This is how I use my NEC EA244UHD 4K display on my late 2013 MacBook Pro Retina, which I use as a 2nd workstation for processing multi-minute jobs while I continue work on my Mac Pro*. I like the vertical orientation for reading web pages, and it keeps the desk area quite small.
The NEC EA244UHD 4K display is available at a moderate price and can be calibrated with the Spectra View II software and hardware that its siblings use (included in this SKU). Like all the NEC displays, can be rotated vertically in a few seconds (and back to landscape orientation just as easily). And it has a 3-year warranty, versus the crummy 1-year warranty with the rumored 21.5" iMac 4K (and the iMac display cannot be calibrated).
See also Reader Question: NEC Displays vs Apple.
* My 8-core 3.3 GHz 2013 Mac Pro has ample CPU power, but Photoshop keeps forcing itself to the front while I try to work on another task, so it effectively locks me out of any use of the machine while the job (script) runs. This behavior is wantonly destructive to making use of my time, but there is no workaround for its idiotic behavior. And it’s buggy too—the job can abort if Photoshop is not in front at certain junctures. So I run such jobs on the MacBook Pro, which sits just to my right on the same desk and I use file sharing to open the PSD or PSB file from the MBP.
James A writes:
Would putting Photoshop on its own desktop and then do other tasks on another desktop solve the problem of it coming to the foreground when you don’t want it to?

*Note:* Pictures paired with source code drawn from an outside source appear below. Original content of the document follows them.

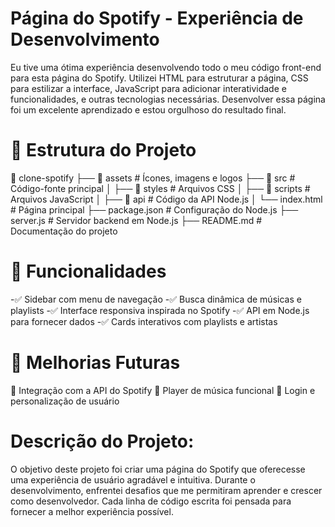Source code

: # Página do Spotify - Experiência de Desenvolvimento
Eu tive uma ótima experiência desenvolvendo todo o meu código front-end para esta página do Spotify. 
Utilizei HTML para estruturar a página, CSS para estilizar a interface, JavaScript para adicionar interatividade e funcionalidades, e outras tecnologias necessárias. Desenvolver essa página foi um excelente aprendizado e estou orgulhoso do resultado final.

# 📂 Estrutura do Projeto
📂 clone-spotify
 ├── 📁 assets          # Ícones, imagens e logos
 ├── 📁 src             # Código-fonte principal
 │   ├── 📁 styles      # Arquivos CSS
 │   ├── 📁 scripts     # Arquivos JavaScript
 │   ├── 📁 api         # Código da API Node.js
 │   └── index.html     # Página principal
 ├── package.json       # Configuração do Node.js
 ├── server.js          # Servidor backend em Node.js
 ├── README.md          # Documentação do projeto

# 🎯 Funcionalidades
-✅ Sidebar com menu de navegação 
-✅ Busca dinâmica de músicas e playlists 
-✅ Interface responsiva inspirada no Spotify 
-✅ API em Node.js para fornecer dados 
-✅ Cards interativos com playlists e artistas

# 🌟 Melhorias Futuras
🔹 Integração com a API do Spotify
🔹 Player de música funcional
🔹 Login e personalização de usuário

# Descrição do Projeto:
O objetivo deste projeto foi criar uma página do Spotify que oferecesse uma experiência de usuário agradável e intuitiva. Durante o desenvolvimento, enfrentei desafios que me permitiram aprender e crescer como desenvolvedor. Cada linha de código escrita foi pensada para fornecer a melhor experiência possível.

I use multiple desktops and switch between using FN:Arrow key combos. After awhile it is in the muscle memory and very easy to use.
DIGLLOYD: If by “another desktop” James means the “Spaces” feature, that might work. I constantly shuttle between 3 or 4 programs, and having Photoshop in a separate space might take extra keypresses and might be OK. Still it looks promising and I’m going to try it out.
Results with this approach:
- Photoshop does not come to the front (good!)
- Photoshop changes the cursor to a busy cursor even if it is out of sight in another space (distracting).
- Show stopper: Photoshop aborts the script by bringing itself to the front with the error dialog “ ”. Bummer.